D: Like you said this pathology based on MLK and stuff, it is just a lie. People who supported MLK were rioting, they were setting things on fire, they were armed to the fucking teeth. There’s another good book called ‘how nonviolence will get you killed’ and the subtitle is ‘how guns made the civil rights movement effective’ because you couldn’t just harass people who were black if they had assault rifles, you just couldn’t do it. You can’t follow them home if they’ve got a Glock, like what are you going to do? Lol.

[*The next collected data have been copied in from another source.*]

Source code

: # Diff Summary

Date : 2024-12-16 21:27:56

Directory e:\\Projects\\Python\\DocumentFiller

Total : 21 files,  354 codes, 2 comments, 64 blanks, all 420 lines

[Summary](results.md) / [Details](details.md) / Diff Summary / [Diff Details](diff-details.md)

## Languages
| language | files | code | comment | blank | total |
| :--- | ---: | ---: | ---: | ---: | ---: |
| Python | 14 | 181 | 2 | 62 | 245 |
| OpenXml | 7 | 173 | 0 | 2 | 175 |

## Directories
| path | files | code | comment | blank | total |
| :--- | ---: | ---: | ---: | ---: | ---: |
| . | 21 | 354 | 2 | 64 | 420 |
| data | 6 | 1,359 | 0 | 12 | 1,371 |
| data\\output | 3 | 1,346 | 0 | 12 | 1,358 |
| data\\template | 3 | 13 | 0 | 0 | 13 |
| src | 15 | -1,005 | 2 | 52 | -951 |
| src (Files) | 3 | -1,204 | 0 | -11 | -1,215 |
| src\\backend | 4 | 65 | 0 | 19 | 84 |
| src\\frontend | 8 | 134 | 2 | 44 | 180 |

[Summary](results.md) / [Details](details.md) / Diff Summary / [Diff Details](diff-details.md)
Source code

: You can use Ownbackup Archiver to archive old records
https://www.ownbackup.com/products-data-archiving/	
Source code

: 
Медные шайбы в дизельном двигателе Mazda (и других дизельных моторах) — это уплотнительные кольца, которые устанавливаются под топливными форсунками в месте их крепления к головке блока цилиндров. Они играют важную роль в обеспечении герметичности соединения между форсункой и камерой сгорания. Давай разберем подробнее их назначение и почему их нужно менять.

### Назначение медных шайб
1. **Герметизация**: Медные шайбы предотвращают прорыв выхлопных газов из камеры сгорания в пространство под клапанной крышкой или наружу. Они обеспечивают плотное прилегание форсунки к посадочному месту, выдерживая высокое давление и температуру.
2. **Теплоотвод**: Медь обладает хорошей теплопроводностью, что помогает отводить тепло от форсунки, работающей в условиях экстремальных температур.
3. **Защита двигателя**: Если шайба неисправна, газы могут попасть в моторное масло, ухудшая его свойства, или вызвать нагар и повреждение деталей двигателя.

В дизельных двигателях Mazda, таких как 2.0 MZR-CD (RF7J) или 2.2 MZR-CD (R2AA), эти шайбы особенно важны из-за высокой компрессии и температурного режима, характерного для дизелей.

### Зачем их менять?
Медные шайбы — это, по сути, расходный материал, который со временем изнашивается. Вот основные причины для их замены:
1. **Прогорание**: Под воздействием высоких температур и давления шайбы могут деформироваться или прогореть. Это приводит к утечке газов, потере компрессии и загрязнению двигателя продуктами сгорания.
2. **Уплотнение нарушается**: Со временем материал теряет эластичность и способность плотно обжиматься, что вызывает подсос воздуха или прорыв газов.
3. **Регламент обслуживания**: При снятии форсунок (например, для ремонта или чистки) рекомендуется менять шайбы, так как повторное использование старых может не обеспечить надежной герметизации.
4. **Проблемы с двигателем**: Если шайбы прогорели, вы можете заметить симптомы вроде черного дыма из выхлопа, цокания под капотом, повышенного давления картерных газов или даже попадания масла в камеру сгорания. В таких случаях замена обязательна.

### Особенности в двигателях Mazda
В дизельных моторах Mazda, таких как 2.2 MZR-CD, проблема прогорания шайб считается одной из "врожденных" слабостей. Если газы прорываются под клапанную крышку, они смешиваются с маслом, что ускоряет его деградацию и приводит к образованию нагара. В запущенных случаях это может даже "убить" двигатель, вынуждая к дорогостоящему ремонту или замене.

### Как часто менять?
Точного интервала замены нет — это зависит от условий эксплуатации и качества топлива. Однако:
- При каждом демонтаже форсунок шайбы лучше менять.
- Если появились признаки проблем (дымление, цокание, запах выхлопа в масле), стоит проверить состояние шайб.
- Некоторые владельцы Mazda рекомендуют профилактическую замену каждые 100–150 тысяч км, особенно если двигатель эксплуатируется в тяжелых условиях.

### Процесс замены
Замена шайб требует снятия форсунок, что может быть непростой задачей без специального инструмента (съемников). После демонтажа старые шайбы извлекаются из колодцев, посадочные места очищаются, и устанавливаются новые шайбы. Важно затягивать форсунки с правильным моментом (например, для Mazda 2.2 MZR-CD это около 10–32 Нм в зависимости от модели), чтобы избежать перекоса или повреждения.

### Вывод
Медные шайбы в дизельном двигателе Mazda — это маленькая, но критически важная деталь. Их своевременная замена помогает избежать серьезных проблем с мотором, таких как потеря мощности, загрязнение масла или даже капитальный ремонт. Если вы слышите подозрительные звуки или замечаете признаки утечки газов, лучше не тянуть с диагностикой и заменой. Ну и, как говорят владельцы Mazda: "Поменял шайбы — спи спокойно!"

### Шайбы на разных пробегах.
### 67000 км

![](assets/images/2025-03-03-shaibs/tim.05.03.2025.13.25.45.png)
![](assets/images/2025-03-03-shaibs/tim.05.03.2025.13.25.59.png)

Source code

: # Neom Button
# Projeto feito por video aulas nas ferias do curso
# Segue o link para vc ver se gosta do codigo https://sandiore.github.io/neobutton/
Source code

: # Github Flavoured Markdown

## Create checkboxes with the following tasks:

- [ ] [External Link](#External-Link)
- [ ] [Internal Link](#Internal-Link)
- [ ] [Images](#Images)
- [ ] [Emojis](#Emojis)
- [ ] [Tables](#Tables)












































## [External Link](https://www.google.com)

L: There’s actually a book you can get, ‘This Is Not a Drill’ which is an XR book.
D: Is it their theory?
L: Yeah, it’s their whole theory in this one tiny book. I can give it to you if you want lol
D: I’ll do a dramatic reading: “Step 1 lay down; Step 2 government gives up!” The Vietnamese should have just laid down in front of the American tanks and they would have stopped attacking!
D: Ah yes but neoliberal capitalism is the most nonviolent ideology in human history. Scary as fuck. It is funny that they’ve got this bible. I think a lot of people could benefit from learning about the Indigenous environmental land protection strategies and their allies, who aren’t indigenous, supporting them. For example, Canadian anarchists who attack train lines, that’s the combination – supporting existing struggles and adding anarchist methodology to them and through that shit gets done. It’s a shame there isn’t more of it going on.
L: Isn’t it like 25% of US emissions get stopped by those land protectors?
D: Yeah, they’re really doing it, putting their lives on the line fighting the police, private military. The army, National Guard, oil company goons. It’s a proper social war to fight against the expansion of these pipelines and fight for the defence of land, it’s a shame that XR would decry it as too violent. It’s so strange it gets on my nerves.
L: I suppose it is the difference between when you are directly at risk and when you aren’t. Because you’ll hear a lot of XR people say, “I’m doing this for my grandchildren”.
D: Not for themselves, they don’t see themselves in any immediate danger, they see it as we do the laying down now and my kids will have a slightly cooler walk to work. It’s a shame because they’re going to be underwater swimming to work, swimming to Asda.